WORK INSTRUCTION: Nothing but the lines holding the string "item" should appear in the answer. Copy them from the entries.

(DATA EXTRACT)

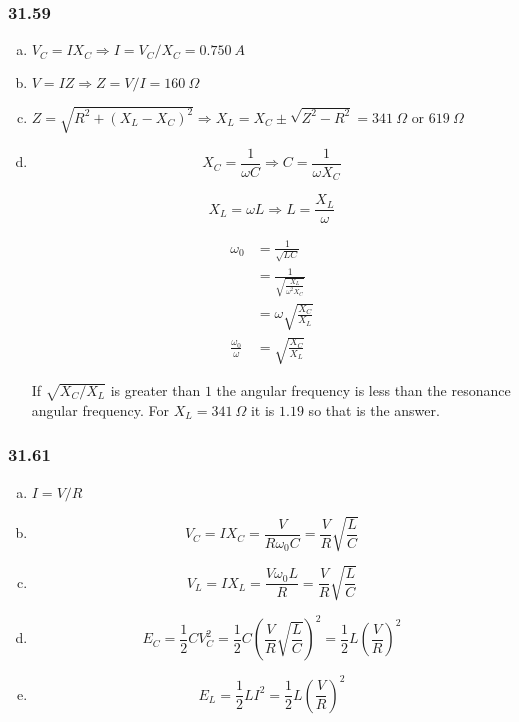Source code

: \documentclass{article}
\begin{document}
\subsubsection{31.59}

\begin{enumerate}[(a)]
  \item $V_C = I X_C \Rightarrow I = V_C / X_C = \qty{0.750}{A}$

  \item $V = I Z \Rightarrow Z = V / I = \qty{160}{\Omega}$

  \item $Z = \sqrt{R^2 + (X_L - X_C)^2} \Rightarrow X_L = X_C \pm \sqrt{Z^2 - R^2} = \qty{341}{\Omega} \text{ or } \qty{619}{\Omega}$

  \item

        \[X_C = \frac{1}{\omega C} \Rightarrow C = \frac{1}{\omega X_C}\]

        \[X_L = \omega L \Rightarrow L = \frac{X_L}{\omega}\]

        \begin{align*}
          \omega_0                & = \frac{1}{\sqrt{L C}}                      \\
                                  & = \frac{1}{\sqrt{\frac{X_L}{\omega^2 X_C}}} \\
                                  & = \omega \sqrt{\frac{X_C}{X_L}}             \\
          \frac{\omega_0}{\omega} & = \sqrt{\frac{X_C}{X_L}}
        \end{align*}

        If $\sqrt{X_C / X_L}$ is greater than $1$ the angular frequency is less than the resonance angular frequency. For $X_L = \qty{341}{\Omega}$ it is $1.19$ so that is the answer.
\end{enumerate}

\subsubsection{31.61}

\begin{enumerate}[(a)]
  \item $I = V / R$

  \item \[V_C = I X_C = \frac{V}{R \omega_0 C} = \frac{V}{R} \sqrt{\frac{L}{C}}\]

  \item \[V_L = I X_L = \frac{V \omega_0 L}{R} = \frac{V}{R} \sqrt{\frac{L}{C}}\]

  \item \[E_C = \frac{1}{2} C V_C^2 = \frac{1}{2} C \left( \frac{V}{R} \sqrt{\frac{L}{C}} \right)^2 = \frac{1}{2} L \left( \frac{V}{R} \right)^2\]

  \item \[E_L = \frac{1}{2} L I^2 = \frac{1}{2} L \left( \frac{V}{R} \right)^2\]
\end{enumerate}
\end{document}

(End DATA EXTRACT)

EXERCISE RESPONSE:
  \item $V_C = I X_C \Rightarrow I = V_C / X_C = \qty{0.750}{A}$
  \item $V = I Z \Rightarrow Z = V / I = \qty{160}{\Omega}$
  \item $Z = \sqrt{R^2 + (X_L - X_C)^2} \Rightarrow X_L = X_C \pm \sqrt{Z^2 - R^2} = \qty{341}{\Omega} \text{ or } \qty{619}{\Omega}$
  \item
  \item $I = V / R$
  \item \[V_C = I X_C = \frac{V}{R \omega_0 C} = \frac{V}{R} \sqrt{\frac{L}{C}}\]
  \item \[V_L = I X_L = \frac{V \omega_0 L}{R} = \frac{V}{R} \sqrt{\frac{L}{C}}\]
  \item \[E_C = \frac{1}{2} C V_C^2 = \frac{1}{2} C \left( \frac{V}{R} \sqrt{\frac{L}{C}} \right)^2 = \frac{1}{2} L \left( \frac{V}{R} \right)^2\]
  \item \[E_L = \frac{1}{2} L I^2 = \frac{1}{2} L \left( \frac{V}{R} \right)^2\]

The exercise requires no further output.